In honor of the first Global Meetings Industry Day — expanding on last year's successful North American Meetings Industry Day — our editors share stories about what meetings mean to them.

Meetings mean business — and they make a difference to the people who attend them. Convene‘s editors share stories about memorable meetings, and what the industry means to them:

MICHELLE RUSSELL Editor in Chief

For more than 13 years now, participating in conferences and conventions has been part of my job here at Convene. I love sitting in a darkened ballroom and being transported by a keynote speaker and masterful storyteller. To me, it’s like getting lost in a great movie or book. And I’m in my element when I’m participating in a media conference and surrounded by people who do what I do for a living. But if you had asked me 30-plus years ago what I thought of conventions, I would have told you that they weren’t my thing. Early in my career, I worked as a copywriter for Hearst Books and helped staff our booth at several conventions (I vaguely remember my first was the American Library Association Annual Conference and it was in Chicago). I’m far happier on this side of the convention aisle — as an attendee, observer, and participant — than as an exhibitor. Those early experiences gave me great respect for professionals who know how to make visitors feel genuinely welcome and at ease in their booth space, and aren’t too salesy.

At Convene, we write about anyone and anything that has to do with meetings, and we find this evolving field endlessly fascinating. But it’s when we travel across the globe or to a nearby city to take part in an event that we are wowed all over again, by what it takes to pull these things off, and how vital this business is.

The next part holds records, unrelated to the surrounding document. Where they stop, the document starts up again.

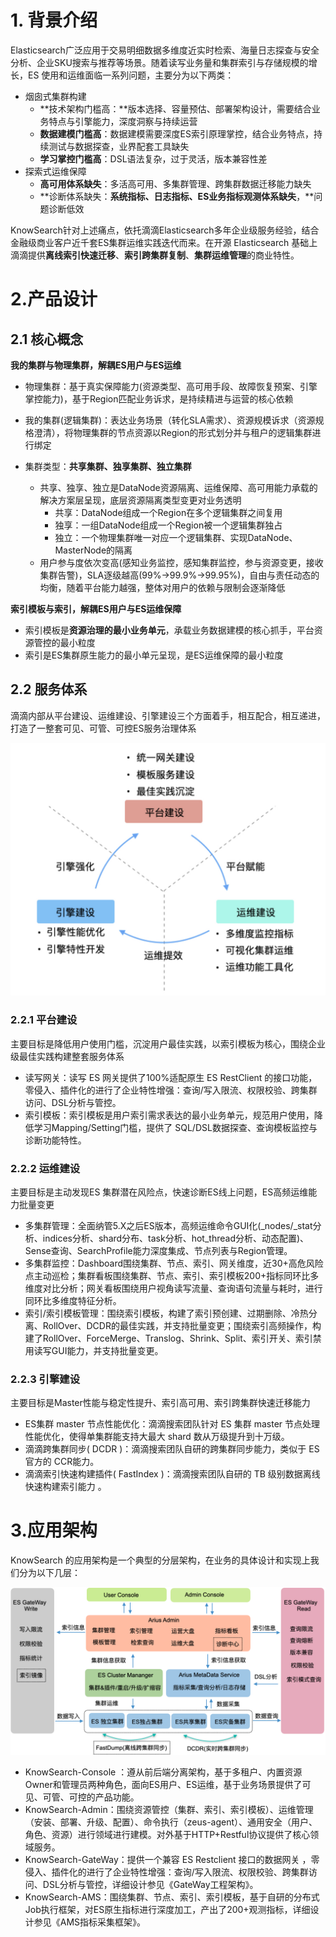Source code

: # 1. 背景介绍

Elasticsearch广泛应用于交易明细数据多维度近实时检索、海量日志探查与安全分析、企业SKU搜索与推荐等场景。随着读写业务量和集群索引与存储规模的增长，ES 使用和运维面临一系列问题，主要分为以下两类：

- 烟囱式集群构建
  - **技术架构门槛高：**版本选择、容量预估、部署架构设计，需要结合业务特点与引擎能力，深度洞察与持续运营
  - **数据建模门槛高**：数据建模需要深度ES索引原理掌控，结合业务特点，持续测试与数据探查，业界配套工具缺失
  - **学习掌控门槛高**：DSL语法复杂，过于灵活，版本兼容性差
- 探索式运维保障
  - **高可用体系缺失**：多活高可用、多集群管理、跨集群数据迁移能力缺失
  - **诊断体系缺失：**系统指标、日志指标、ES业务指标观测体系缺失**，**问题诊断低效

KnowSearch针对上述痛点，依托滴滴Elasticsearch多年企业级服务经验，结合金融级商业客户近千套ES集群运维实践迭代而来。在开源 Elasticsearch 基础上滴滴提供**离线索引快速迁移**、**索引跨集群复制**、**集群运维管理**的商业特性。



# 2.产品设计

## 2.1 核心概念

**我的集群与物理集群，解耦ES用户与ES运维**

- 物理集群：基于真实保障能力(资源类型、高可用手段、故障恢复预案、引擎掌控能力)，基于Region匹配业务诉求，是持续精进与运营的核心依赖
- 我的集群(逻辑集群)：表达业务场景（转化SLA需求）、资源规模诉求（资源规格澄清），将物理集群的节点资源以Region的形式划分并与租户的逻辑集群进行绑定
- 集群类型：**共享集群、独享集群、独立集群**

  - 共享、独享、独立是DataNode资源隔离、运维保障、高可用能力承载的解决方案层呈现，底层资源隔离类型变更对业务透明
    - 共享：DataNode组成一个Region在多个逻辑集群之间复用
    - 独享：一组DataNode组成一个Region被一个逻辑集群独占
    - 独立：一个物理集群唯一对应一个逻辑集群、实现DataNode、MasterNode的隔离
  - 用户参与度依次变高(感知业务监控，感知集群监控，参与资源变更，接收集群告警)，SLA逐级越高(99%->99.9%->99.95%)，自由与责任动态的均衡，随着平台能力越强，整体对用户的依赖与限制会逐渐降低

**索引模板与索引，解耦ES用户与ES运维保障**

- 索引模板是**资源治理的最小业务单元**，承载业务数据建模的核心抓手，平台资源管控的最小粒度
- 索引是ES集群原生能力的最小单元呈现，是ES运维保障的最小粒度

## 2.2 服务体系

滴滴内部从平台建设、运维建设、引擎建设三个方面着手，相互配合，相互递进，打造了一整套可见、可管、可控ES服务治理体系



<img src="./file/KnowSearch-ServiceArchitect.png" alt="1001" style="zoom:50%;" />

### 2.2.1 平台建设

主要目标是降低用户使用门槛，沉淀用户最佳实践，以索引模板为核心，围绕企业级最佳实践构建整套服务体系

- 读写网关：读写 ES 网关提供了100%适配原生 ES RestClient 的接口功能，零侵入、插件化的进行了企业特性增强：查询/写入限流、权限校验、跨集群访问、DSL分析与管控。
- 索引模板：索引模板是用户索引需求表达的最小业务单元，规范用户使用，降低学习Mapping/Setting门槛，提供了 SQL/DSL数据探查、查询模板监控与诊断功能特性。

### 2.2.2 运维建设

主要目标是主动发现ES 集群潜在风险点，快速诊断ES线上问题，ES高频运维能力批量变更

- 多集群管理：全面纳管5.X之后ES版本，高频运维命令GUI化(_nodes/_stat分析、indices分析、shard分布、task分析、hot_thread分析、动态配置)、Sense查询、SearchProfile能力深度集成、节点列表与Region管理。
- 多集群监控：Dashboard围绕集群、节点、索引、网关维度，近30+高危风险点主动巡检；集群看板围绕集群、节点、索引、索引模板200+指标同环比多维度对比分析；网关看板围绕用户视角读写流量、查询语句流量与耗时，进行同环比多维度特征分析。
- 索引/索引模板管理：围绕索引模板，构建了索引预创建、过期删除、冷热分离、RollOver、DCDR的最佳实践，并支持批量变更；围绕索引高频操作，构建了RollOver、ForceMerge、Translog、Shrink、Split、索引开关、索引禁用读写GUI能力，并支持批量变更。

### 2.2.3 引擎建设

主要目标是Master性能与稳定性提升、索引高可用、索引跨集群快速迁移能力

- ES集群 master 节点性能优化：滴滴搜索团队针对 ES 集群 master 节点处理性能优化，使得单集群能支持大最大 shard 数从万级提升到十万级。
- 滴滴跨集群同步( DCDR )：滴滴搜索团队自研的跨集群同步能力，类似于 ES 官方的 CCR能力。
- 滴滴索引快速构建插件( FastIndex )：滴滴搜索团队自研的 TB 级别数据离线快速构建索引能力 。



# 3.应用架构

KnowSearch 的应用架构是一个典型的分层架构，在业务的具体设计和实现上我们分为以下几层：

<img src="./file/KnowSearch-Architecture.png" style="zoom:70%;" />

- KnowSearch-Console ：遵从前后端分离架构，基于多租户、内置资源Owner和管理员两种角色，面向ES用户、ES运维，基于业务场景提供了可见、可管、可控的产品功能。
- KnowSearch-Admin：围绕资源管控（集群、索引、索引模板）、运维管理（安装、部署、升级、配置）、命令执行（zeus-agent）、通用安全（用户、角色、资源）进行领域进行建模。对外基于HTTP+Restful协议提供了核心领域服务。
- KnowSearch-GateWay：提供一个兼容 ES Restclient 接口的数据网关 ，零侵入、插件化的进行了企业特性增强：查询/写入限流、权限校验、跨集群访问、DSL分析与管控，详细设计参见《GateWay工程架构》。
- KnowSearch-AMS：围绕集群、节点、索引、索引模板，基于自研的分布式Job执行框架，对ES原生指标进行深度加工，产出了200+观测指标，详细设计参见《AMS指标采集框架》。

KATE MULCRONE Digital Editor

I began reporting on the meetings and events industry in June, 2010, just a year after the so-called “AIG Effect” began to play into public perception of meetings. In the last six years I’ve been continually impressed by the way the industry has come together to not only prove the business value of meetings, but to ask deeper questions about what provides the most value for attendees. Walking into the Sands Expo for the inaugural IMEX America in Las Vegas in 2011 put theory into practice for me. Seeing hundreds of meeting planners, suppliers, and destination reps gathered all in one place to do business and learn from each other gave me a deeper understanding of an industry I’d so far explored mostly through phone interviews — and underlined the importance of face-to-face learning and networking. 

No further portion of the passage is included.